TASK DIRECTIONS:
Filter these entries down to lines holding "github".

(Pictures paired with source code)
* * * *
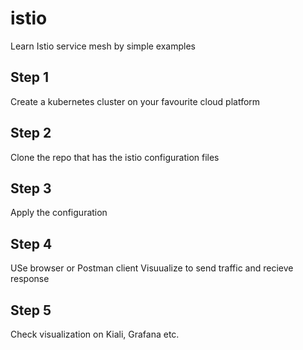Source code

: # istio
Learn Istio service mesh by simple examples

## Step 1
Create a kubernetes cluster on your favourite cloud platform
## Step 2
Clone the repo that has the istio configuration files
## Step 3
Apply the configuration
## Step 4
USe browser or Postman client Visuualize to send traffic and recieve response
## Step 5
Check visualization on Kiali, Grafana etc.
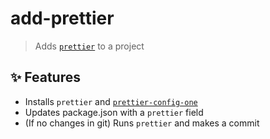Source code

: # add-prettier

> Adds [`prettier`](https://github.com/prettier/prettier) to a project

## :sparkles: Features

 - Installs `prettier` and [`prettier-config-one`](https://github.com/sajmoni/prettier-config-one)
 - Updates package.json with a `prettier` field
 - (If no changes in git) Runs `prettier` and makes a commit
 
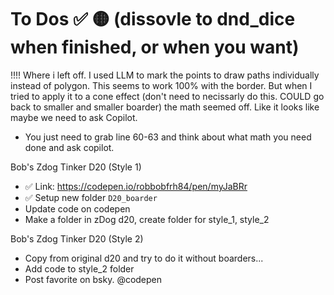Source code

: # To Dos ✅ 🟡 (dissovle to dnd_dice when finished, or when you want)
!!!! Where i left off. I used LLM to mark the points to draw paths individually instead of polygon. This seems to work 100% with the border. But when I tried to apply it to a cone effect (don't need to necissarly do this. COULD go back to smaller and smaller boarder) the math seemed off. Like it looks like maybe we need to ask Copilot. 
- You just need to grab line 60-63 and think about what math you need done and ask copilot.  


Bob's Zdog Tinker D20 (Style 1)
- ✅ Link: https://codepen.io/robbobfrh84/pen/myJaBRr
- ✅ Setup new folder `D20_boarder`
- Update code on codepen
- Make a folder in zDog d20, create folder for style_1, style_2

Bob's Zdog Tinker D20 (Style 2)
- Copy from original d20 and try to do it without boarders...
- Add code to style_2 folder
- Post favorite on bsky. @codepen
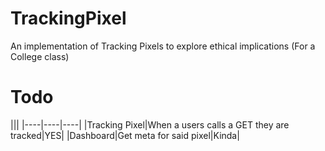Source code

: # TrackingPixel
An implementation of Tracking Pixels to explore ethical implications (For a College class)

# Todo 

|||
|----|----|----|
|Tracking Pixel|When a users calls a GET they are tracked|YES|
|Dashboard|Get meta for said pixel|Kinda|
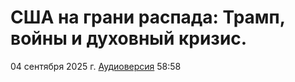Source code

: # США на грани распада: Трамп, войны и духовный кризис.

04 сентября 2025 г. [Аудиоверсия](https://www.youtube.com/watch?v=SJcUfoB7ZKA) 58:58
* * * *
REPLY:
> Adds [`prettier`](https://github.com/prettier/prettier) to a project
 - Installs `prettier` and [`prettier-config-one`](https://github.com/sajmoni/prettier-config-one)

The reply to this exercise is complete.